Input records:
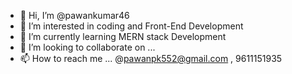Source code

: - 👋 Hi, I’m @pawankumar46
- 👀 I’m interested in coding and Front-End Development
- 🌱 I’m currently learning MERN stack Development
- 💞️ I’m looking to collaborate on ...
- 📫 How to reach me ... @pawanpk552@gmail.com , 9611151935 

<!---
pawankumar46/pawankumar46 is a ✨ special ✨ repository because its `README.md` (this file) appears on your GitHub profile.
You can click the Preview link to take a look at your changes.
--->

Your assignment:
Restate the listing above word for word and skip each picture.

Result of this exercise:
Source code

: - 👋 Hi, I’m @pawankumar46
- 👀 I’m interested in coding and Front-End Development
- 🌱 I’m currently learning MERN stack Development
- 💞️ I’m looking to collaborate on ...
- 📫 How to reach me ... @pawanpk552@gmail.com , 9611151935 

<!---
pawankumar46/pawankumar46 is a ✨ special ✨ repository because its `README.md` (this file) appears on your GitHub profile.
You can click the Preview link to take a look at your changes.
--->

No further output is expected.